**WHAT THE EXERCISE ASKS:**
Set down exactly the lines below between the line holding "- http://www.philippechancel.com/albums/dprk-2/" and the line holding "- In the hermit", inclusive; no other line belongs in the answer.

**Collected data:**
######
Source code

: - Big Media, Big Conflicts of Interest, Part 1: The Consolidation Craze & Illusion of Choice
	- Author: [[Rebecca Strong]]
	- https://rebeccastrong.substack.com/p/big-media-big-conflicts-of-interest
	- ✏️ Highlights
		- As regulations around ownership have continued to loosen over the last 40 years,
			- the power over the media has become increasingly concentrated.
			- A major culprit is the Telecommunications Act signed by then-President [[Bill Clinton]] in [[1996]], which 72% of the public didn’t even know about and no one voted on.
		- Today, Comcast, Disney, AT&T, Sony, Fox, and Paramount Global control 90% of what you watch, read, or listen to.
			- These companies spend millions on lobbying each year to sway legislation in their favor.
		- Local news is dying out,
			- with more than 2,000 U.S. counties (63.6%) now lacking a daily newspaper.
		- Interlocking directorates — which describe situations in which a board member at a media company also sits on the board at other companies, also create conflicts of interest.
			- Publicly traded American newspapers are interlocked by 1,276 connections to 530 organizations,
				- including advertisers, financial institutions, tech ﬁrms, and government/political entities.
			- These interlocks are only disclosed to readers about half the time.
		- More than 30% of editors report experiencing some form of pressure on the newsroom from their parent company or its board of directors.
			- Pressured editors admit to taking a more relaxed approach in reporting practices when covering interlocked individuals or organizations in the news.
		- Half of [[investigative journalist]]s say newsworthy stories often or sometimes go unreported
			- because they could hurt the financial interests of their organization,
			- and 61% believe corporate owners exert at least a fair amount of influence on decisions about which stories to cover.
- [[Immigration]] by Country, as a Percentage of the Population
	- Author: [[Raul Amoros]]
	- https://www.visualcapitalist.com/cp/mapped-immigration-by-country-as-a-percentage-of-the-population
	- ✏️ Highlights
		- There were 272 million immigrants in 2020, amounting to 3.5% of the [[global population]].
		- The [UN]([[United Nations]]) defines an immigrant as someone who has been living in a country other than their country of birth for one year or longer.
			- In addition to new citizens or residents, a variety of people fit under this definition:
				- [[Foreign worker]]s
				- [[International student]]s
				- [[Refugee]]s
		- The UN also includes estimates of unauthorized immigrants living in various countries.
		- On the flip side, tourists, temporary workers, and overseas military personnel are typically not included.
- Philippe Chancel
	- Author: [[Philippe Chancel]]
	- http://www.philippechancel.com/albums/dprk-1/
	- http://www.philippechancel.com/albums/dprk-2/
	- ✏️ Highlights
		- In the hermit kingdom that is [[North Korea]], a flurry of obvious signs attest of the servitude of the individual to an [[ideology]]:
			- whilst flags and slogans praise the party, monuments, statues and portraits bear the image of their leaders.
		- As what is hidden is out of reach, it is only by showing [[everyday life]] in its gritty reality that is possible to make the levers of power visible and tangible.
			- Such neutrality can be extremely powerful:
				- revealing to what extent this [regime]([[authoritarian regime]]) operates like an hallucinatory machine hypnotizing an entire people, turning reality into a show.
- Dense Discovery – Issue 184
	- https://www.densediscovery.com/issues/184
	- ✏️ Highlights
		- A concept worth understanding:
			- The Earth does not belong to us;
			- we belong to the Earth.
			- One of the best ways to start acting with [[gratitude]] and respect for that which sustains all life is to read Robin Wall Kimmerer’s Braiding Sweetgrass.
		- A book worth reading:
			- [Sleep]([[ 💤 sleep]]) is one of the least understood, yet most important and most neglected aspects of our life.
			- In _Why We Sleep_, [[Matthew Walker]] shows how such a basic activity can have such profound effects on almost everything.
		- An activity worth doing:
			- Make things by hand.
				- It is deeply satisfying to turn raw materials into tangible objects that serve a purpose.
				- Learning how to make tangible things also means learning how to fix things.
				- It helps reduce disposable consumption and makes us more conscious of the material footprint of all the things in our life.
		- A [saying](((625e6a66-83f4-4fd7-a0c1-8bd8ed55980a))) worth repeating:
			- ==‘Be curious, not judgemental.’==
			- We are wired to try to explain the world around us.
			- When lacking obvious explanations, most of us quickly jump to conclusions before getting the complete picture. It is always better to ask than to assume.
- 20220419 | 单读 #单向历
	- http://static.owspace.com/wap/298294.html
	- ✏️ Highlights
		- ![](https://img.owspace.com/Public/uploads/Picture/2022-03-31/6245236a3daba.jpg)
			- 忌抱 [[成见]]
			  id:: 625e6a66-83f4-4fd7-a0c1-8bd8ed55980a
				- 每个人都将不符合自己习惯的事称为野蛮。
######
**ANSWER FOR THIS EXERCISE:**
	- http://www.philippechancel.com/albums/dprk-2/
	- ✏️ Highlights
		- In the hermit kingdom that is [[North Korea]], a flurry of obvious signs attest of the servitude of the individual to an [[ideology]]:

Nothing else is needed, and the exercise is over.